Aerials and Satellite Services
Many existing rooftop aerials and even some set-top aerials continue to work effectively after DSO although some may not offer sufficient signal strength to ensure uninterrupted viewing and may merit replacement. If you opt to receive digital TV via Sky TV, Virgin Media, or Freesat, this will entirely remove the need for an aerial.
In essence, you will either need to possess a digital television with a built-in digital Freeview receiver or you will need to buy a separate digital receiver with outputs suitable for connection to your current TV. Different receivers are designed with different output types ranging from traditional RF through SCART to HDMI or HDMI 2 connections for high definition audio and video combined. Do bear in mind that if your current TV isn’t designed for iDTV, it won`t allow you to access many of the interactive features included in the new service. Equally, older non-HD units will compromise the quality of the image possible via the new service.

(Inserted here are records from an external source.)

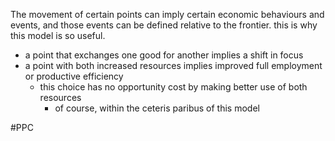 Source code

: The movement of certain points can imply certain economic behaviours and events, and those events can be defined relative to the frontier. this is why this model is so useful.
- a point that exchanges one good for another implies a shift in focus
- a point with both increased resources implies improved full employment or productive efficiency
	- this choice has no opportunity cost by making better use of both resources
		- of course, within the ceteris paribus of this model

#PPC  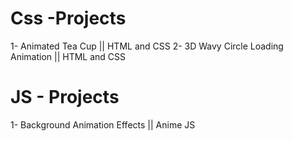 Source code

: # Css -Projects
1- Animated Tea Cup || HTML and CSS
2- 3D Wavy Circle Loading Animation || HTML and CSS

# JS - Projects
1- Background Animation Effects || Anime JS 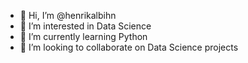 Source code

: - 👋 Hi, I’m @henrikalbihn
- 👀 I’m interested in Data Science
- 🌱 I’m currently learning Python
- 💞️ I’m looking to collaborate on Data Science projects

<!---
henrikalbihn/henrikalbihn is a ✨ special ✨ repository because its `README.md` (this file) appears on your GitHub profile.
You can click the Preview link to take a look at your changes.
--->
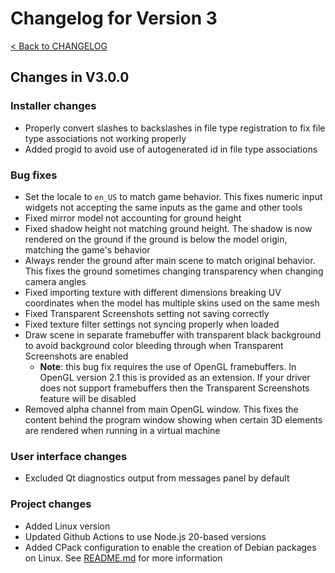 # Changelog for Version 3

[< Back to CHANGELOG](CHANGELOG.md)

## Changes in V3.0.0

### Installer changes

* Properly convert slashes to backslashes in file type registration to fix file type associations not working properly
* Added progid to avoid use of autogenerated id in file type associations

### Bug fixes

* Set the locale to `en_US` to match game behavior. This fixes numeric input widgets not accepting the same inputs as the game and other tools
* Fixed mirror model not accounting for ground height
* Fixed shadow height not matching ground height. The shadow is now rendered on the ground if the ground is below the model origin, matching the game's behavior
* Always render the ground after main scene to match original behavior. This fixes the ground sometimes changing transparency when changing camera angles
* Fixed importing texture with different dimensions breaking UV coordinates when the model has multiple skins used on the same mesh
* Fixed Transparent Screenshots setting not saving correctly
* Fixed texture filter settings not syncing properly when loaded
* Draw scene in separate framebuffer with transparent black background to avoid background color bleeding through when Transparent Screenshots are enabled
    * **Note**: this bug fix requires the use of OpenGL framebuffers. In OpenGL version 2.1 this is provided as an extension. If your driver does not support framebuffers then the Transparent Screenshots feature will be disabled
* Removed alpha channel from main OpenGL window. This fixes the content behind the program window showing when certain 3D elements are rendered when running in a virtual machine

### User interface changes

* Excluded Qt diagnostics output from messages panel by default

### Project changes

* Added Linux version
* Updated Github Actions to use Node.js 20-based versions
* Added CPack configuration to enable the creation of Debian packages on Linux. See [README.md](../README.md) for more information
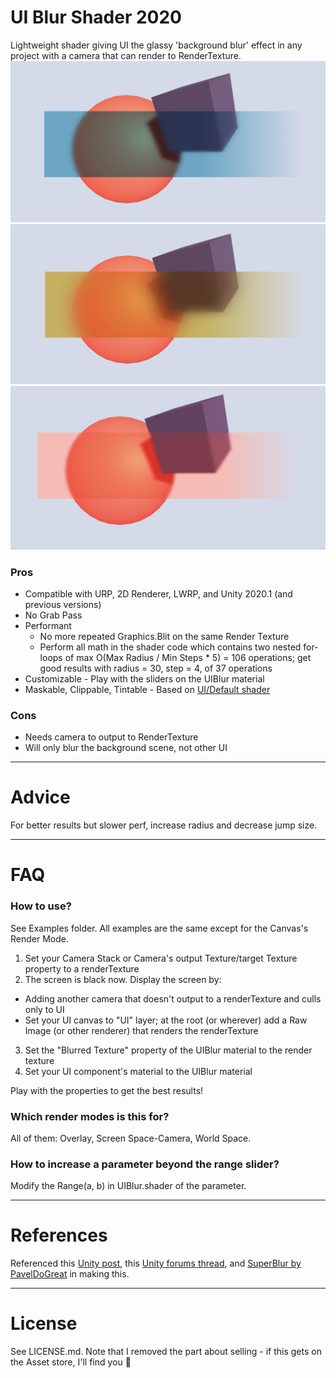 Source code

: # UI Blur Shader 2020

Lightweight shader giving UI the glassy 'background blur' effect in any project with a camera that can render to RenderTexture.
![Screenshot1](Screenshot1.png)
![Screenshot2](Screenshot2.png)
![Screenshot3](Screenshot3.png)

### Pros

- Compatible with URP, 2D Renderer, LWRP, and Unity 2020.1 (and previous versions)
- No Grab Pass
- Performant
  - No more repeated Graphics.Blit on the same Render Texture
  - Perform all math in the shader code which contains two nested for-loops of max O(Max Radius / Min Steps \* 5) = 106 operations; get good results with radius = 30, step = 4, of 37 operations
- Customizable - Play with the sliders on the UIBlur material
- Maskable, Clippable, Tintable - Based on [UI/Default shader](https://github.com/TwoTailsGames/Unity-Built-in-Shaders/blob/master/DefaultResourcesExtra/UI/UI-Default.shader)

### Cons

- Needs camera to output to RenderTexture
- Will only blur the background scene, not other UI

---

# Advice

For better results but slower perf, increase radius and decrease jump size.

---

# FAQ

### How to use?

See Examples folder. All examples are the same except for the Canvas's Render Mode.

1. Set your Camera Stack or Camera's output Texture/target Texture property to a renderTexture
2. The screen is black now. Display the screen by:

- Adding another camera that doesn't output to a renderTexture and culls only to UI
- Set your UI canvas to "UI" layer; at the root (or wherever) add a Raw Image (or other renderer) that renders the renderTexture

3. Set the "Blurred Texture" property of the UIBlur material to the render texture
4. Set your UI component's material to the UIBlur material

Play with the properties to get the best results!

### Which render modes is this for?

All of them: Overlay, Screen Space-Camera, World Space.

### How to increase a parameter beyond the range slider?

Modify the Range(a, b) in UIBlur.shader of the parameter.

---

# References

Referenced this [Unity post](https://forum.unity.com/threads/simple-optimized-blur-shader.185327/#post-3038561), this [Unity forums thread](https://forum.unity.com/threads/solved-dynamic-blurred-background-on-ui.345083/), and [SuperBlur by PavelDoGreat](https://github.com/PavelDoGreat/Super-Blur) in making this.

---

# License

See LICENSE.md. Note that I removed the part about selling - if this gets on the Asset store, I'll find you 👀
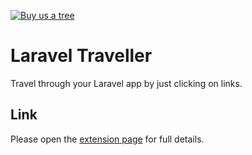 [![Buy us a tree](https://img.shields.io/badge/Buy%20me%20a%20tree-%F0%9F%8C%B3-lightgreen?style=flat-square)](https://plant.treeware.earth/freshbitsweb/laravel-traveller)

# Laravel Traveller

Travel through your Laravel app by just clicking on links.

## Link
Please open the [extension page](https://marketplace.visualstudio.com/items?itemName=freshbitsweb.laravel-traveller) for full details. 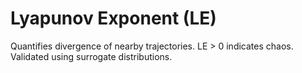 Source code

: # Lyapunov Exponent (LE)
Quantifies divergence of nearby trajectories.
LE > 0 indicates chaos. Validated using surrogate distributions. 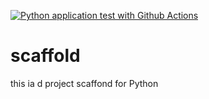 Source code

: [![Python application test with Github Actions](https://github.com/j7c7l7/scaffold/actions/workflows/main.yml/badge.svg)](https://github.com/j7c7l7/scaffold/actions/workflows/main.yml)

# scaffold
this ia d project scaffond for Python
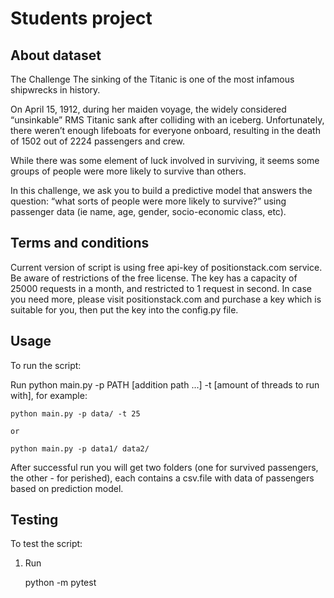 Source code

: # Students project

## About dataset

The Challenge
The sinking of the Titanic is one of the most infamous shipwrecks in history.

On April 15, 1912, during her maiden voyage, the widely considered “unsinkable” RMS Titanic sank after colliding with an iceberg. Unfortunately, there weren’t enough lifeboats for everyone onboard, resulting in the death of 1502 out of 2224 passengers and crew.

While there was some element of luck involved in surviving, it seems some groups of people were more likely to survive than others.

In this challenge, we ask you to build a predictive model that answers the question: “what sorts of people were more likely to survive?” using passenger data (ie name, age, gender, socio-economic class, etc).


## Terms and conditions

Current version of script is using free api-key of positionstack.com service. Be aware of restrictions of the free license.
The key has a capacity of 25000 requests in a month, and restricted to 1 request in second. In case you need more, please visit positionstack.com and purchase a key which is suitable for you, then put the key into the config.py file.

## Usage

To run the script:

Run python main.py -p PATH [addition path ...] -t [amount of threads to run with], for example:


    python main.py -p data/ -t 25
    
    or
    
    python main.py -p data1/ data2/
    
After successful run you will get two folders (one for survived passengers, the other - for perished), each contains a csv.file with data of passengers based on prediction model.

## Testing

To test the script:


1. Run 
    
    
    python -m pytest
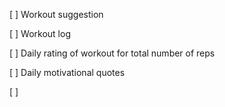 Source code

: [ ] Workout suggestion

[ ] Workout log

[ ] Daily rating of workout for total number of reps

[ ] Daily motivational quotes

[ ] 
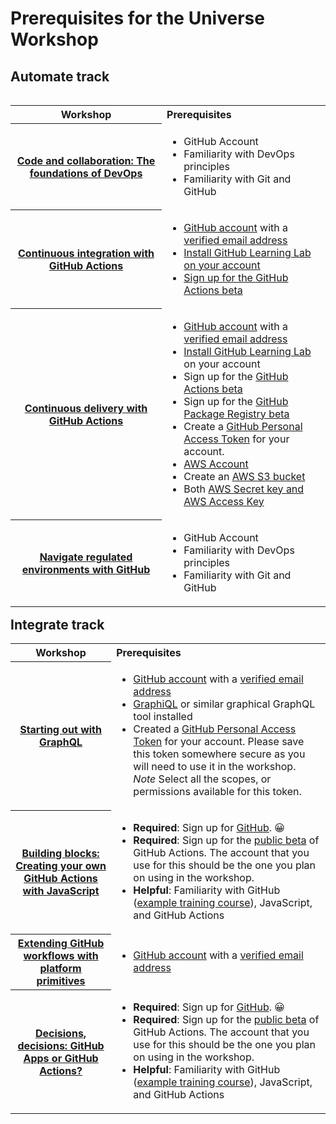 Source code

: # Prerequisites for the Universe Workshop

## Automate track

<table align="left">
  <tbody>
    <tr>
      <th>Workshop</th>
      <th align="left">Prerequisites</th>
    </tr>
    <tr>
      <th><a href=https://githubuniverse.com/workshops/#code-and-collaboration-58-the-foundations-of-devops>Code and collaboration: The foundations of DevOps</a></th>
      <td>
        <ul>
          <li>GitHub Account</li>
          <li>Familiarity with DevOps principles</li>
          <li>Familiarity with Git and GitHub</li>
        </ul>
      </td>
    </tr>
    <tr>
      <th><a href=https://githubuniverse.com/workshops/#continuous-integration-with-github-actions>Continuous integration with GitHub Actions</a></th>
      <td>
        <ul>
          <li><a href=https://github.com/join>GitHub account</a> with a <a href=https://help.github.com/en/articles/verifying-your-email-address>verified email address</a></li>
          <li><a href=https://lab.github.com/docs/install>Install GitHub Learning Lab on your account</li>
          <li>Sign up for the <a href=https://github.com/features/actions/signup/?account=>GitHub Actions beta</li>
        </ul>
       </td>
    </tr>
    <tr>
      <th><a href=https://githubuniverse.com/workshops/#continuous-delivery-with-github-actions>Continuous delivery with GitHub Actions</a></th>
      <td>
        <ul>
           <li><a href="https://github.com/join">GitHub account</a> with a <a href="https://help.github.com/en/articles/verifying-your-email-address">verified email address</a></li>
           <li><a href="https://lab.github.com/docs/install">Install GitHub Learning Lab</a> on your account</li>
           <li>Sign up for the <a href="https://github.com/features/actions/signup/?account=">GitHub Actions beta</a></li>
           <li>Sign up for the <a href="https://github.com/features/package-registry">GitHub Package Registry beta</a></li>
           <li>Create a <a href="https://help.github.com/en/github/authenticating-to-github/creating-a-personal-access-token-for-the-command-line">GitHub Personal Access Token</a> for your account.</li>
           <li><a href="https://portal.aws.amazon.com/billing/signup?p=s3&amp;cp=bn&amp;ad=p#/start">AWS Account</a> </li>
           <li>Create an <a href="https://aws.amazon.com/s3/getting-started/?nc=sn&amp;loc=5">AWS S3 bucket</a></li>
           <li>Both <a href="https://docs.aws.amazon.com/general/latest/gr/aws-sec-cred-types.html#access-keys-and-secret-access-keys">AWS Secret key and AWS Access Key</a></li>
        </ul>
       </td>
    </tr>
    <tr>
      <th><a href=https://githubuniverse.com/workshops/#navigate-regulated-environments-with-github>Navigate regulated environments with GitHub</a></th>
      <td>
        <ul>
           <li>GitHub Account</li>
           <li>Familiarity with DevOps principles</li>
           <li>Familiarity with Git and GitHub</li>        </ul>
       </td>
    </tr>
  </tbody>
</table>

## Integrate track
<table>
  <tbody>
    <tr>
      <th>Workshop</th>
      <th align="left">Prerequisites</th>
    </tr>
    <tr>
      <th><a href=https://githubuniverse.com/workshops/#starting-out-with-graphql>Starting out with GraphQL</a></th>
      <td>
        <ul>
           <li><a href="https://github.com/join">GitHub account</a> with a <a href="https://help.github.com/en/articles/verifying-your-email-address">verified email address</a></li>
           <li><a href="https://electronjs.org/apps/graphiql">GraphiQL</a> or similar graphical GraphQL tool installed</li>
           <li>Created a <a href="https://help.github.com/en/github/authenticating-to-github/creating-a-personal-access-token-for-the-command-line">GitHub Personal Access Token</a> for your account. Please save this token somewhere secure as you will need to use it in the workshop. <em>Note</em> Select all the scopes, or permissions available for this token.</li>
        </ul>
      </td>
    </tr>
    <tr>
      <th><a href=https://githubuniverse.com/workshops/#building-blocks-58-creating-your-own-github-actions-with-javascript>Building blocks: Creating your own GitHub Actions with JavaScript</a></th>
      <td>
        <ul>
           <li><strong>Required</strong>: Sign up for <a href="https://github.com/join?source=header-home">GitHub</a>. 😀</li>
           <li><strong>Required</strong>: Sign up for the <a href="https://github.com/features/actions">public beta</a> of GitHub Actions. The account that you use for this should be the one you plan on using in the workshop.</li>
           <li><strong>Helpful</strong>: Familiarity with GitHub (<a href="https://lab.github.com/githubtraining/introduction-to-github">example training course</a>), JavaScript, and GitHub Actions</li>
        </ul>
       </td>
    </tr>
    <tr>
      <th><a href=https://githubuniverse.com/workshops/#extending-github-workflows-with-platform-primitives>Extending GitHub workflows with platform primitives</a></th>
      <td>
        <ul>
          <li><a href="https://github.com/join">GitHub account</a> with a <a href="https://help.github.com/en/articles/verifying-your-email-address">verified email address</a></li>
        </ul>
       </td>
    </tr>
    <tr>
      <th><a href=https://githubuniverse.com/workshops/#decisions-decisions-58-github-apps-or-github-actions>Decisions, decisions: GitHub Apps or GitHub Actions?</a></th>
      <td>
        <ul>
          <li><strong>Required</strong>: Sign up for <a href="https://github.com/join?source=header-home">GitHub</a>. 😀</li>
          <li><strong>Required</strong>: Sign up for the <a href="https://github.com/features/actions">public beta</a> of GitHub Actions. The account that you use for this should be the one you plan on using in the workshop.</li>
         <li><strong>Helpful</strong>: Familiarity with GitHub (<a href="https://lab.github.com/githubtraining/introduction-to-github">example training course</a>), JavaScript, and GitHub Actions</li> </ul>
       </td>
    </tr>
  </tbody>
</table>

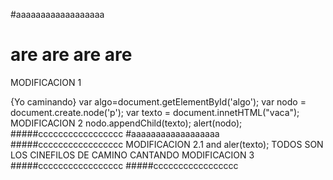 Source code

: #aaaaaaaaaaaaaaaaaa
# are are are are
MODIFICACION 1

{Yo caminando}
 var algo=document.getElementById('algo');
 var nodo = document.create.node('p');
var texto =  document.innetHTML("vaca");
MODIFICACION 2
nodo.appendChild(texto);
 alert(nodo);
 #####ccccccccccccccccc
#aaaaaaaaaaaaaaaaaa
#####ccccccccccccccccc
MODIFICACION 2.1
 and aler(texto);
TODOS SON LOS CINEFILOS DE CAMINO CANTANDO
MODIFICACION 3
#####ccccccccccccccccc
#####ccccccccccccccccc
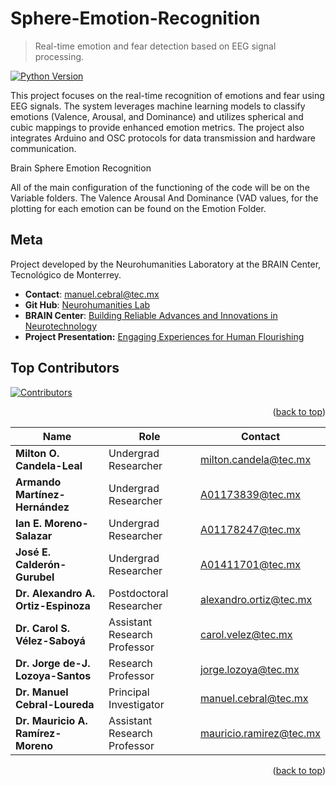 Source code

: # **Sphere-Emotion-Recognition**
> Real-time emotion and fear detection based on EEG signal processing.

[![Python Version](https://img.shields.io/badge/python-3.8-blue)](https://www.python.org/downloads/release/python-3810/)


This project focuses on the real-time recognition of emotions and fear using EEG signals. The system leverages machine learning models to classify emotions (Valence, Arousal, and Dominance) and utilizes spherical and cubic mappings to provide enhanced emotion metrics. The project also integrates Arduino and OSC protocols for data transmission and hardware communication.

Brain Sphere Emotion Recognition

All of the main configuration of the functioning of the code will be on the Variable folders. The Valence Arousal And Dominance (VAD values, for the plotting for each emotion can be found on the Emotion Folder.


## **Meta**

Project developed by the Neurohumanities Laboratory at the BRAIN Center, Tecnológico de Monterrey.

- **Contact**: [manuel.cebral@tec.mx](mailto:manuel.cebral@tec.mx)
- **Git Hub**: [Neurohumanities Lab](https://github.com/neurohumanities-lab)
- **BRAIN Center**: [Building Reliable Advances and Innovations in Neurotechnology](https://nsfbrain.org/)
- **Project Presentation:** [Engaging Experiences for Human Flourishing](https://sway.cloud.microsoft/OPIQZJ5peGHC6QmD?ref=Link)

## **Top Contributors**
<a href="https://github.com/ianedmosz/Sphere-Emotion-Recognition/graphs/contributors">
  <img src="https://contrib.rocks/image?repo=ianedmosz/Sphere-Emotion-Recognition" alt="Contributors" />
</a>

<p align="right">(<a href="#readme-top">back to top</a>)</p>


| Name                               | Role                                   | Contact                                   |
|------------------------------------|---------------------------------------|-------------------------------------------|
| **Milton O. Candela-Leal**         | Undergrad Researcher                  | [milton.candela@tec.mx](mailto:milton.candela@tec.mx) |
| **Armando Martínez-Hernández**     | Undergrad Researcher                  | [A01173839@tec.mx](mailto:A01173839@tec.mx) |
| **Ian E. Moreno-Salazar**          | Undergrad Researcher                  | [A01178247@tec.mx](mailto:A01178247@tec.mx) |
| **José E. Calderón-Gurubel**       | Undergrad Researcher                  | [A01411701@tec.mx](mailto:A01411701@tec.mx) |
| **Dr. Alexandro A. Ortiz-Espinoza**| Postdoctoral Researcher               | [alexandro.ortiz@tec.mx](mailto:alexandro.ortiz@tec.mx) |
| **Dr. Carol S. Vélez-Saboyá**      | Assistant Research Professor          | [carol.velez@tec.mx](mailto:carol.velez@tec.mx) |
| **Dr. Jorge de-J. Lozoya-Santos**  | Research Professor                    | [jorge.lozoya@tec.mx](mailto:jorge.lozoya@tec.mx) |
| **Dr. Manuel Cebral-Loureda**      | Principal Investigator                | [manuel.cebral@tec.mx](mailto:manuel.cebral@tec.mx) |
| **Dr. Mauricio A. Ramírez-Moreno** | Assistant Research Professor          | [mauricio.ramirez@tec.mx](mailto:mauricio.ramirez@tec.mx) |

<p align="right">(<a href="#readme-top">back to top</a>)</p>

In fact for many people, the Switchover was the point at which it made sense to upgrade one or more older TV’s to newer HD ready or full HD models in order to take full advantage of the new service. In many cases this involved several sets around the home but with the ever reducing costs of both plasma and LCD TVs, this was far less of a financial commitment than it would have been even a couple of years ago. There is now a vast range of digital TV’s from which to choose including, as an example, the Samsung UE40B7000WW which will give you High Definition TV using LCD (liquid crystal) technology on a 40 inch screen and LED edge lights.
4G Mobile Service – Major TV interference in Oxford
Now that the switch to digital TV is complete, the government have decided to use some of the spare frequency spectrum for ‘fourth Generation’ (4G) mobile services. This will give users of smart phones and tablet computers much faster mobile broadband. However, the frequencies that are going to be used are directly adjacent to current Freeview TV signals and there will be lots of interference to TV channels!
The auction for the available frequencies were completed in February 2013 and the first roll-out of 4G is has happened. Initially it will cover Britain’s major cities (rural areas are unlikely to benefit for a while).
How bad will the interference be?
We do not know what the scale of the problem will be. The power of the new signals will be much greater than we have seen before and in Oxford particularly the frequency channels being used (including Channel 61) are right next to the Oxford ITV frequency (Channel 60). The effect will vary depending on how close your house is to a 4G transmitter. We don’t know yet where they will all be.
What will the Government do to help?
The Government have set up company called MitCo to deal with these issues. They will initially supply a simple in-line filter to any consumer who complains of interference. This will solve a proportion of the problems. But there are situations where this will not work. For example, the filter will need to be fitted in front of any amplifier on the aerial system and if you have an amplifier it may be in your loft or even on the roof! If this is the case then the filter will need to be installed by a professional installer. Mitco may issue a voucher to cover the cost of this but that has not yet been confirmed. If a filter doesn’t work, there will be a fund of government money to move some viewers over to Freesat. There is also a fund to assist the aged and vulnerable.
What about all of my bedroom TV’s?
The help offered by the government will only apply to your main TV point. If you have additional TV’s in the house (most people now do) then you will have to get the others sorted out privately. OXFORD AERIALS will have a supply of filters to fit to your other TV’s. If the filter doesn’t work on your main TV, then it looks as though Mitco will subsidise a switch to Freesat but not so on your other TV’s.
OXFORD AERIALS will have a stock of new aerials which are designed to NOT pick up the 4G signals. We will also have higher quality ‘super filters’ and screened sockets and leads where the problem is particularly bad. We hope we can always get a solution for you.
What about blocks of flats?
TV systems in blocks of flats will perhaps have the worst interference. These systems usually have a very large amplifier at the head of the system. These amplifiers can amplify TV signals by up to 1000 times before it is distributed around the block of flats. Signals will need to be properly filtered using professional grade filters before entering these powerful amplifiers.
4G is already advertised. Has it not started already?
The interfering signals won’t start until well into the latter part of 2013. There is confusion because one company, ‘Everything Everywhere’ (EE), who own Orange and T–Mobile, have started advertising 4G services. EE have only been granted the use of the old 2G frequencies around 1800 MHz for a version of 4G. This will not cause problems with terrestrial digital freeview television.